**ASSIGNED TASK:**
In the data that follows, find the line with "The result can"; transcribe it, every later line up to the one with "is an equivalence relation", and that line as well, exactly and with no others.

**MATERIAL SHOWN:**
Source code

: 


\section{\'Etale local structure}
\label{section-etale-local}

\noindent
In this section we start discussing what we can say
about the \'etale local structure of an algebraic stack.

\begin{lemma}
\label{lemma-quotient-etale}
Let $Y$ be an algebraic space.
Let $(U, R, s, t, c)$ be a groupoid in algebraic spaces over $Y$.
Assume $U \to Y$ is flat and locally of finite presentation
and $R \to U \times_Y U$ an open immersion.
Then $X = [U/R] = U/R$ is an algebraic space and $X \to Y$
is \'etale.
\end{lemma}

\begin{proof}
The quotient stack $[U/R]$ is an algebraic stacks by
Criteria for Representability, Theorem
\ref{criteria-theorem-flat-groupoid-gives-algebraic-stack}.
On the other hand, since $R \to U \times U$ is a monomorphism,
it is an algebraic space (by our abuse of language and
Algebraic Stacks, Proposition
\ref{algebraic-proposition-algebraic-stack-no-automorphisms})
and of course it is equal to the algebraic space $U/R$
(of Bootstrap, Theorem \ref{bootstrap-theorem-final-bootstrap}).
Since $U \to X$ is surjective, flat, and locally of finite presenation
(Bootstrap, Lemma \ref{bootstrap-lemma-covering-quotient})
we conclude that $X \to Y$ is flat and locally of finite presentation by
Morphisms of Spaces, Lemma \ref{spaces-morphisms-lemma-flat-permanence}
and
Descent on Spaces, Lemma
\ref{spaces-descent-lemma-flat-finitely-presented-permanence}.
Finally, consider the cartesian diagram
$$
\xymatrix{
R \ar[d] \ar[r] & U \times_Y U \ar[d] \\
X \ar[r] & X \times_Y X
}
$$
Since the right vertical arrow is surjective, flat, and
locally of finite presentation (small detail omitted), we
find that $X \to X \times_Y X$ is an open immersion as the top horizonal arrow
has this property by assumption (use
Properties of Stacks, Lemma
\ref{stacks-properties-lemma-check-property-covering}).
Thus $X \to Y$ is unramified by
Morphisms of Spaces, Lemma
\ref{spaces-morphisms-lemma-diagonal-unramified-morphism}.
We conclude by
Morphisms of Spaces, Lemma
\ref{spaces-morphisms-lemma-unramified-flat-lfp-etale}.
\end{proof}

---

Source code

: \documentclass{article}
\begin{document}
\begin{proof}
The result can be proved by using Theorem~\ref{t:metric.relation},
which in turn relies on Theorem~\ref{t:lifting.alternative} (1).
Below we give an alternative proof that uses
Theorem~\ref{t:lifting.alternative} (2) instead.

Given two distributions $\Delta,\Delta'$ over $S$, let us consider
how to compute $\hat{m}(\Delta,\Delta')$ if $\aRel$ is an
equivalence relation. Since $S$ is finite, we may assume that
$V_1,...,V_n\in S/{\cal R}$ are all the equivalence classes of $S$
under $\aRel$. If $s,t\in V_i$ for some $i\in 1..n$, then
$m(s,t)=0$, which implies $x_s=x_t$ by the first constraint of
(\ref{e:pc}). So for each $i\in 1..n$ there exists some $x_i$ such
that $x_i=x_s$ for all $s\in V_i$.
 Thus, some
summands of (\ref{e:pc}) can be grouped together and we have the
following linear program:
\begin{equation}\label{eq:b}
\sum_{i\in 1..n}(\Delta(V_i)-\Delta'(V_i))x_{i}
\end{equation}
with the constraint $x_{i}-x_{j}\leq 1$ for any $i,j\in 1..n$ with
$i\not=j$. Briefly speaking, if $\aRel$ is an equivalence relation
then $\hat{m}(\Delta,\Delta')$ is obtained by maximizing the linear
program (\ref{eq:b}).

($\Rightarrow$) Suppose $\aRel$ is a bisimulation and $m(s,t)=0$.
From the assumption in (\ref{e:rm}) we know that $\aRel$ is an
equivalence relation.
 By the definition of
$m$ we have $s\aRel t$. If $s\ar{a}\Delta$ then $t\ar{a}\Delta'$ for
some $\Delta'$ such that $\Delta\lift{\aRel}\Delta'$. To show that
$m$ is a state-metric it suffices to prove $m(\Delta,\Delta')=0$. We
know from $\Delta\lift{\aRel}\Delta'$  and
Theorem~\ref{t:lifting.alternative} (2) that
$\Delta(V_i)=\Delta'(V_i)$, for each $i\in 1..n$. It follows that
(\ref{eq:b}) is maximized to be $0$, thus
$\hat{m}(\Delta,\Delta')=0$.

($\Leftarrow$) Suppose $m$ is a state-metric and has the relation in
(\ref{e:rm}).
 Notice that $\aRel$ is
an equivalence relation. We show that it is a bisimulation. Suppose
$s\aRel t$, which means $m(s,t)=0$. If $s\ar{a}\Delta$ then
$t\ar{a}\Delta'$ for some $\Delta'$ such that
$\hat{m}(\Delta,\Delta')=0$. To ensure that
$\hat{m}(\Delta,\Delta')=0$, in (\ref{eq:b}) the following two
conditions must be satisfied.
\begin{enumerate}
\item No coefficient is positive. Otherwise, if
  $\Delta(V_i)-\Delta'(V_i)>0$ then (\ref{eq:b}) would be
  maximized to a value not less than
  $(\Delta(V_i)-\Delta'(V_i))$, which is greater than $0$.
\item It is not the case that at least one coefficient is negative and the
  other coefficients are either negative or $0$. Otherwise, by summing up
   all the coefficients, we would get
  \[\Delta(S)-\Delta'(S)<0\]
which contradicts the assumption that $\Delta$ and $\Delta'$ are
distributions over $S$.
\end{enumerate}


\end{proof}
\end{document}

**EXPECTED ANSWER:**
The result can be proved by using Theorem~\ref{t:metric.relation},
which in turn relies on Theorem~\ref{t:lifting.alternative} (1).
Below we give an alternative proof that uses
Theorem~\ref{t:lifting.alternative} (2) instead.

Given two distributions $\Delta,\Delta'$ over $S$, let us consider
how to compute $\hat{m}(\Delta,\Delta')$ if $\aRel$ is an
equivalence relation. Since $S$ is finite, we may assume that
$V_1,...,V_n\in S/{\cal R}$ are all the equivalence classes of $S$
under $\aRel$. If $s,t\in V_i$ for some $i\in 1..n$, then
$m(s,t)=0$, which implies $x_s=x_t$ by the first constraint of
(\ref{e:pc}). So for each $i\in 1..n$ there exists some $x_i$ such
that $x_i=x_s$ for all $s\in V_i$.
 Thus, some
summands of (\ref{e:pc}) can be grouped together and we have the
following linear program:
\begin{equation}\label{eq:b}
\sum_{i\in 1..n}(\Delta(V_i)-\Delta'(V_i))x_{i}
\end{equation}
with the constraint $x_{i}-x_{j}\leq 1$ for any $i,j\in 1..n$ with
$i\not=j$. Briefly speaking, if $\aRel$ is an equivalence relation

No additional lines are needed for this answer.